Een koekoeksnest, de vogel is gevlogen.
Een vogel ging zijn eigen weg.
Vanuit het nest naar boven toe bewogen.
Boven trok de blauwe lucht,
Zijn verlangen te gaan voor de vrije vlucht.
Onder de wolkenhemel speelt hij zijn spel.
Voor het eerst, maar het vrije vogelleven bevalt hem wel.
Hij is een schepsel jong geleerd.
Hij houdt zijn eigen zin, wat de wereld ook beweert.
De meester herkent men aan zijn kleed.
De koekoek aan hoe de klinker heet.
Veren verliest hij vast nog wel.
Maar hij is nog jong en een liefhebber van het spel.
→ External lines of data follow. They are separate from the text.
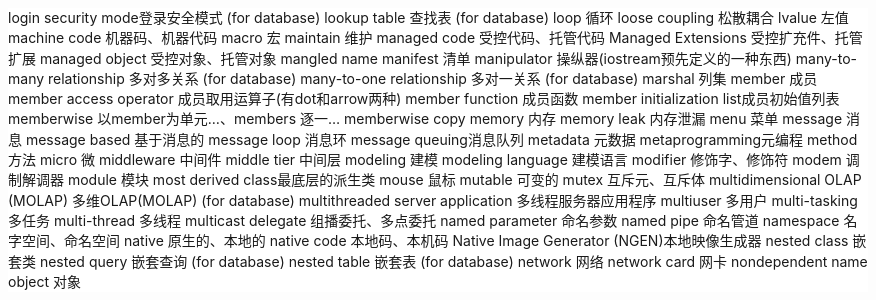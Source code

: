 login security mode登录安全模式 (for database) 
lookup table 查找表 (for database) 
loop 循环 
loose coupling 松散耦合 
lvalue 左值 
machine code 机器码、机器代码 
macro 宏 
maintain 维护 
managed code 受控代码、托管代码 
Managed Extensions 受控扩充件、托管扩展 
managed object 受控对象、托管对象 
mangled name 
manifest 清单 
manipulator 操纵器(iostream预先定义的一种东西) 
many-to-many relationship 多对多关系 (for database) 
many-to-one relationship 多对一关系 (for database) 
marshal 列集 
member 成员 
member access operator 成员取用运算子(有dot和arrow两种) 
member function 成员函数 
member initialization list成员初始值列表 
memberwise 以member为单元…、members 逐一… 
memberwise copy 
memory 内存 
memory leak 内存泄漏 
menu 菜单 
message 消息 
message based 基于消息的 
message loop 消息环 
message queuing消息队列 
metadata 元数据 
metaprogramming元编程 
method 方法 
micro 微 
middleware 中间件 
middle tier 中间层 
modeling 建模 
modeling language 建模语言 
modifier 修饰字、修饰符 
modem 调制解调器 
module 模块 
most derived class最底层的派生类 
mouse 鼠标 
mutable 可变的 
mutex 互斥元、互斥体 
multidimensional OLAP (MOLAP) 多维OLAP(MOLAP) (for database) 
multithreaded server application 多线程服务器应用程序 
multiuser 多用户 
multi-tasking 多任务 
multi-thread 多线程 
multicast delegate 组播委托、多点委托 
named parameter 命名参数 
named pipe 命名管道 
namespace 名字空间、命名空间 
native 原生的、本地的 
native code 本地码、本机码 
Native Image Generator (NGEN)本地映像生成器 
nested class 嵌套类 
nested query 嵌套查询 (for database) 
nested table 嵌套表 (for database) 
network 网络 
network card 网卡 
nondependent name 
object 对象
Hij is de vroege vogel van het goede seizoen.
Hij hoont te min, wat hij doet zal hij overdoen.
De meester herkent men aan zijn gouden keel.
De koekoek aan geen noot te veel.
Een koekoeksnest, de vogel is gevlogen.
Een vogel ging zijn eigen weg.
Vanuit het nest naar boven toe bewogen.
vol vertrouwen over zijn eigen lot.
Speelt de koekoek even voor zijn eigen god.
Want de koekoek klinkt als koekoek.
En aan de klank kleven veren.
De meester herkent men aan zijn kleed.
De koekoek aan wat men van hem weet.